A major strength of the study is randomized enrolment of pregnant women over the survey period which makes the results relatively representative of the study population, and hence the findings can be appropriately generalized to women in similar rural areas of Bangladesh. The socioeconomic characteristics of this study rural area in Matlab were similar to those of national level according to the census of Matlab HDSS study area in 2005. These findings in Matlab can be applied to or are important to other populations in the world.

However, there are some limitations and some sources of bias in this study.

Understanding the role of women’s decision-making autonomy in relation to BW is complex because of its multidimensionality and difficulty in formulating an appropriate autonomy measures. In this study, we have examined only one aspect of women’s autonomy, that is, decision-making autonomy. Different dimensions of autonomy might have different influence on infants BW. Along with decision-making autonomy we could have analysed other areas of autonomy like control over finances, freedom of movement, and woman’s attitude towards domestic violence (wife beating) which could have important impact on BW in this context.

Women in our study group were significantly older and had more children which is likely to overestimate the effect. We have adjusted BMI as a confounding factor in the final multivariate model with BW as a continuous variable which might cause overadjustment and underestimate the effect.

5. Conclusion

This study revealed that women’s decision-making autonomy has an independent effect on infant BW and LBW outcome after controlling for all confounders like maternal age, SES, and education.
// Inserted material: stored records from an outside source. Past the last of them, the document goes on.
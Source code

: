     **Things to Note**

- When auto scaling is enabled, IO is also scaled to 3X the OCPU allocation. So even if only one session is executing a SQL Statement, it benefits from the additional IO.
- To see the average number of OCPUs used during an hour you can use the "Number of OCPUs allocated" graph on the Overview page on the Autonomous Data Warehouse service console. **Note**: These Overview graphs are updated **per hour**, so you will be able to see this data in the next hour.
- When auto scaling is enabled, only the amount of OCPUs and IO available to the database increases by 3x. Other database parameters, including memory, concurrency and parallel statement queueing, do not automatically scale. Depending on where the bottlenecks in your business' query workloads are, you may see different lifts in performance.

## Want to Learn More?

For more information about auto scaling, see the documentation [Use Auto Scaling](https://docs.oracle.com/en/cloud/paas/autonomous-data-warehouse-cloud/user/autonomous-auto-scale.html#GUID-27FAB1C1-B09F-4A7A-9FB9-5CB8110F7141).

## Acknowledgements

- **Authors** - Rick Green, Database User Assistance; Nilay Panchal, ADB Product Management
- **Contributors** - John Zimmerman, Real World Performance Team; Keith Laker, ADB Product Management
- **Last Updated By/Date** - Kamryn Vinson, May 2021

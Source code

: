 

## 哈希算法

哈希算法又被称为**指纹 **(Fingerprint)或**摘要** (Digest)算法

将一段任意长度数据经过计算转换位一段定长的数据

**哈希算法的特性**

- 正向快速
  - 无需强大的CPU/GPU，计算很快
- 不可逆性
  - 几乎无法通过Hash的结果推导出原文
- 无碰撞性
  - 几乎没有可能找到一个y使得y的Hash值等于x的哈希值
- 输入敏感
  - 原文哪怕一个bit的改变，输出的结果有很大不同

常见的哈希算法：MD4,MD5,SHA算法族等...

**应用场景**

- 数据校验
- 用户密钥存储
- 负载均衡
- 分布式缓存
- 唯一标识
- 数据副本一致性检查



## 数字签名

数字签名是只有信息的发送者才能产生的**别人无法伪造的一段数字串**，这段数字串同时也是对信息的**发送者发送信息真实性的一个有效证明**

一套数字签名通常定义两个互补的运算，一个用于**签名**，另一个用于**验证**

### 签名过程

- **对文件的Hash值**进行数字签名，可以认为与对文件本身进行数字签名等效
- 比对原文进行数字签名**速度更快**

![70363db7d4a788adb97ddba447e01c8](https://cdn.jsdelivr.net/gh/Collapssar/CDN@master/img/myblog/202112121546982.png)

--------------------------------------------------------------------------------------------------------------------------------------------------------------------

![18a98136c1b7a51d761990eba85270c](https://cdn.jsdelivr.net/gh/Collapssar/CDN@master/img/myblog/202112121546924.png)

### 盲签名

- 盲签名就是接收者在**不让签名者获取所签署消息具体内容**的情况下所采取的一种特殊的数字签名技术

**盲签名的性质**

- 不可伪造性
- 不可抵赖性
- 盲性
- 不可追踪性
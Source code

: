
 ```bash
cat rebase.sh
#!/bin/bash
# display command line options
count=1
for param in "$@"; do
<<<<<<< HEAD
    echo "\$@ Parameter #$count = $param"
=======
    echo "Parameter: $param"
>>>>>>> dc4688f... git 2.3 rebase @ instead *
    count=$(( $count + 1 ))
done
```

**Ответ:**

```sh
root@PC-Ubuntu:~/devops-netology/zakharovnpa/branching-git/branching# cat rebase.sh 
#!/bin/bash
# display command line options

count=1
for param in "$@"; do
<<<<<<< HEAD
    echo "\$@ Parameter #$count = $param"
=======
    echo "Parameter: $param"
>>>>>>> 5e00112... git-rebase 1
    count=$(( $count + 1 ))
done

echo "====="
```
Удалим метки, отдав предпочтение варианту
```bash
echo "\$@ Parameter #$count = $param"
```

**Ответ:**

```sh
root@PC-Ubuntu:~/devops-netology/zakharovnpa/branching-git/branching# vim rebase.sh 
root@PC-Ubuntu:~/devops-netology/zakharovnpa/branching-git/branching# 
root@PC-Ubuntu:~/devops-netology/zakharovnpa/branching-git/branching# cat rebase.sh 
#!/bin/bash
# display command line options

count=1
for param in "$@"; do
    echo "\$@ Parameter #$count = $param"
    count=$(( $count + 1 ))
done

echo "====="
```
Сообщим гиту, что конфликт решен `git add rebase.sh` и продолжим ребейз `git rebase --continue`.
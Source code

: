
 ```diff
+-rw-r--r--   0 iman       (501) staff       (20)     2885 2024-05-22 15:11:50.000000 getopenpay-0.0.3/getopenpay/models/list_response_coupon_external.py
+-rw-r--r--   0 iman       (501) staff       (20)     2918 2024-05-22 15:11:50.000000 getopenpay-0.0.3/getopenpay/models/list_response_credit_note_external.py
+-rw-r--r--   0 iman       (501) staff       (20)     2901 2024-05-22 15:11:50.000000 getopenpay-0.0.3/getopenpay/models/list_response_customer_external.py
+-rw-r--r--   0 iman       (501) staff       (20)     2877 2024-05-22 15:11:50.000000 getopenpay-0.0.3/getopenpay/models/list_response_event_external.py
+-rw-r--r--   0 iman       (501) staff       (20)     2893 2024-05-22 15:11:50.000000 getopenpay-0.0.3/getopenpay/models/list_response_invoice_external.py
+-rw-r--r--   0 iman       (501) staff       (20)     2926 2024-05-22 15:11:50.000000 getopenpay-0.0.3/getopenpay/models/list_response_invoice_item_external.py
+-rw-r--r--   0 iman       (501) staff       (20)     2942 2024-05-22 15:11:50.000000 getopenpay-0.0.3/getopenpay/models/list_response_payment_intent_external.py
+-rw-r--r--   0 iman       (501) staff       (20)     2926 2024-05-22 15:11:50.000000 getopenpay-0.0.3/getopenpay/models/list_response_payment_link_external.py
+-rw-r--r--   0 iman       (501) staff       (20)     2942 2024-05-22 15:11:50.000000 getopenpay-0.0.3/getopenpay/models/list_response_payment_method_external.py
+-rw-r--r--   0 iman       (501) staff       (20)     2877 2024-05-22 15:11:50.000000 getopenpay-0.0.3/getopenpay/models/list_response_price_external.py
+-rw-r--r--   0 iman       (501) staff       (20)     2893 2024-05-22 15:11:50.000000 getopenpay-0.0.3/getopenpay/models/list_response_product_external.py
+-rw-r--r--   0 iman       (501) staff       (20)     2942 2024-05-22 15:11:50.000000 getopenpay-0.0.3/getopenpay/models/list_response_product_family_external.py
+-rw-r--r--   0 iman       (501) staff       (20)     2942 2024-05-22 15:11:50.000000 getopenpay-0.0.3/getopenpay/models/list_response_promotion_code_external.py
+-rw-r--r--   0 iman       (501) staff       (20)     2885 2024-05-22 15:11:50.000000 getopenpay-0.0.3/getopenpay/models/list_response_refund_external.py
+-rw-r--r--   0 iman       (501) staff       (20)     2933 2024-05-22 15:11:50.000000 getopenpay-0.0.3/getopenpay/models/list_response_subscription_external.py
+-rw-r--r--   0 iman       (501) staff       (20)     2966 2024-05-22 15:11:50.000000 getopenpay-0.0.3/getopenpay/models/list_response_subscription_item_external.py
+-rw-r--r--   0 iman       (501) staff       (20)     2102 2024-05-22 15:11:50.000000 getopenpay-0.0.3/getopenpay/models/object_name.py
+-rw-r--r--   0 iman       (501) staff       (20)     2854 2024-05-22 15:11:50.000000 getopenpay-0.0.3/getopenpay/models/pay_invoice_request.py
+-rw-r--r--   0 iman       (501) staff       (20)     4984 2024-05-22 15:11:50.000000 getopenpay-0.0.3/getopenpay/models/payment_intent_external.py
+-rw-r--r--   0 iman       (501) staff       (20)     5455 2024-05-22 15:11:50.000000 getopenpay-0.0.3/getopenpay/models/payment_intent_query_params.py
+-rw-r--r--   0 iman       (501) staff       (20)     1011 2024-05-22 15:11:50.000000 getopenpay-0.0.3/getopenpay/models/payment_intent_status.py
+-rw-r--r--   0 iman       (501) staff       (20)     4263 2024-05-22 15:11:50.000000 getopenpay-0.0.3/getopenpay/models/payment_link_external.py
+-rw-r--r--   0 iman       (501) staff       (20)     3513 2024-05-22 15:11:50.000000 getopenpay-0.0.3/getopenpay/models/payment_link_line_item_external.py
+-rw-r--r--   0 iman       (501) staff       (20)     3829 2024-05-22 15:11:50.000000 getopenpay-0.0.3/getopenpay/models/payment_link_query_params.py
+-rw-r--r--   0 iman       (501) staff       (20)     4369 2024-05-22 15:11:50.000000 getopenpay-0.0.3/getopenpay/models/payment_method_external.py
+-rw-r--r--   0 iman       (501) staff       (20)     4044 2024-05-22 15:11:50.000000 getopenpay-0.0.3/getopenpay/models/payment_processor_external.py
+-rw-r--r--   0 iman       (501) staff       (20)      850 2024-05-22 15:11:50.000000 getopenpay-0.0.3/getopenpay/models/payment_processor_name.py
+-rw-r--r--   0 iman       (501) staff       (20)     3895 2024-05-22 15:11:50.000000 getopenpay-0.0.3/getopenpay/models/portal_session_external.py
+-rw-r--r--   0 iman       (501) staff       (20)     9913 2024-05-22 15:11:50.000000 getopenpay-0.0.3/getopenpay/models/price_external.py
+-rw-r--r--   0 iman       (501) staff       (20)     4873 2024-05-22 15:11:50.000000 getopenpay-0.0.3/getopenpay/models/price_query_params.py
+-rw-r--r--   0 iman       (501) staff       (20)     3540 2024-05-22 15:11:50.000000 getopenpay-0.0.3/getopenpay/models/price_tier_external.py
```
The result of our study suggests that improving women’s decision-making autonomy will have a positive effect on reduction of LBW. In addition, there is a need for further exploration to identify sociocultural attributes and gender related determinants of women’s decision-making autonomy in this study setting.

Conflict of Interests

The authors declare that they have no conflict of interests.

Acknowledgment

The authors would like to express deepest gratitude to scientist Dr. Eva-Charlotte Ekström at Department of Women and Child Health, IMCH, Uppsala University, Sweden, for her continuous support and invaluable guidance from the beginning of this work.